→ Input records:
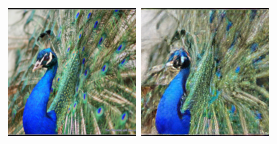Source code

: \begin{figure}[h]
    \begin{minipage}{0.15\textwidth}
        \centering
        \includegraphics[width=\linewidth]{material/origin/66.png}
    \end{minipage}
    \begin{minipage}{0.15\textwidth}
        \centering
        \includegraphics[width=\linewidth]{material/vq/66.png}

\end{minipage}
\end{figure}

→ Directions for this task:
In the copy, include every line of the records exactly and none of the images.

→ Answer:
Source code

: \begin{figure}[h]
    \begin{minipage}{0.15\textwidth}
        \centering
        \includegraphics[width=\linewidth]{material/origin/66.png}
    \end{minipage}
    \begin{minipage}{0.15\textwidth}
        \centering
        \includegraphics[width=\linewidth]{material/vq/66.png}

\end{minipage}
\end{figure}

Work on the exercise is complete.